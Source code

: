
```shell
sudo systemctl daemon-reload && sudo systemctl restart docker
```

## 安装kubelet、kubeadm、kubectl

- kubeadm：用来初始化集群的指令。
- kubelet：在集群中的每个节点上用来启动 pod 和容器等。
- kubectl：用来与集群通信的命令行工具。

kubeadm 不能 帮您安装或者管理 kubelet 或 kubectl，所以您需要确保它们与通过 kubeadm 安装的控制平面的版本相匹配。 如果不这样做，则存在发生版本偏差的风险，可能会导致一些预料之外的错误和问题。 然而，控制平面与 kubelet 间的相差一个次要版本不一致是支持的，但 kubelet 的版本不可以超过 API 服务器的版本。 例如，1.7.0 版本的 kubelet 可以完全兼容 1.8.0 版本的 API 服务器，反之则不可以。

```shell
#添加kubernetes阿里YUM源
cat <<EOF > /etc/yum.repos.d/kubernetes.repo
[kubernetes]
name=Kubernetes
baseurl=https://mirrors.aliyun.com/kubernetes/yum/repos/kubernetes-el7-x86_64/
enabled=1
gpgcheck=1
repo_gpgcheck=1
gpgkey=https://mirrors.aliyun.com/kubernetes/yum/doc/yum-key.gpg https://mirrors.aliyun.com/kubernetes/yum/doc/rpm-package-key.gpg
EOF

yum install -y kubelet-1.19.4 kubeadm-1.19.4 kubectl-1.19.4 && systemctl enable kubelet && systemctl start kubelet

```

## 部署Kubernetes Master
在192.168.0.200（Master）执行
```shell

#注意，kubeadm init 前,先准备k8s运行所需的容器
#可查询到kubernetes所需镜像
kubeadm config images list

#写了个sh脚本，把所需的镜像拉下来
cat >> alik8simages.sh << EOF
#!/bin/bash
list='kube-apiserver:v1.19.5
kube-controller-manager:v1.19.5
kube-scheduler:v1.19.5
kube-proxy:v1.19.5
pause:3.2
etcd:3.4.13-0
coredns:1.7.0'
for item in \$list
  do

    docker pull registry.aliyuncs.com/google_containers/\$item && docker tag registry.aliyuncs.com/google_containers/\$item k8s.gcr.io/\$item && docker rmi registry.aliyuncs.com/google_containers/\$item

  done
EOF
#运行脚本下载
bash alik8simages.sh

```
☆ ☆ ☆
▸ **Task prompt**:
Go through the listing above and find each line that contains "systemctl", then copy it.

▸ **The completed task**:
sudo systemctl daemon-reload && sudo systemctl restart docker
yum install -y kubelet-1.19.4 kubeadm-1.19.4 kubectl-1.19.4 && systemctl enable kubelet && systemctl start kubelet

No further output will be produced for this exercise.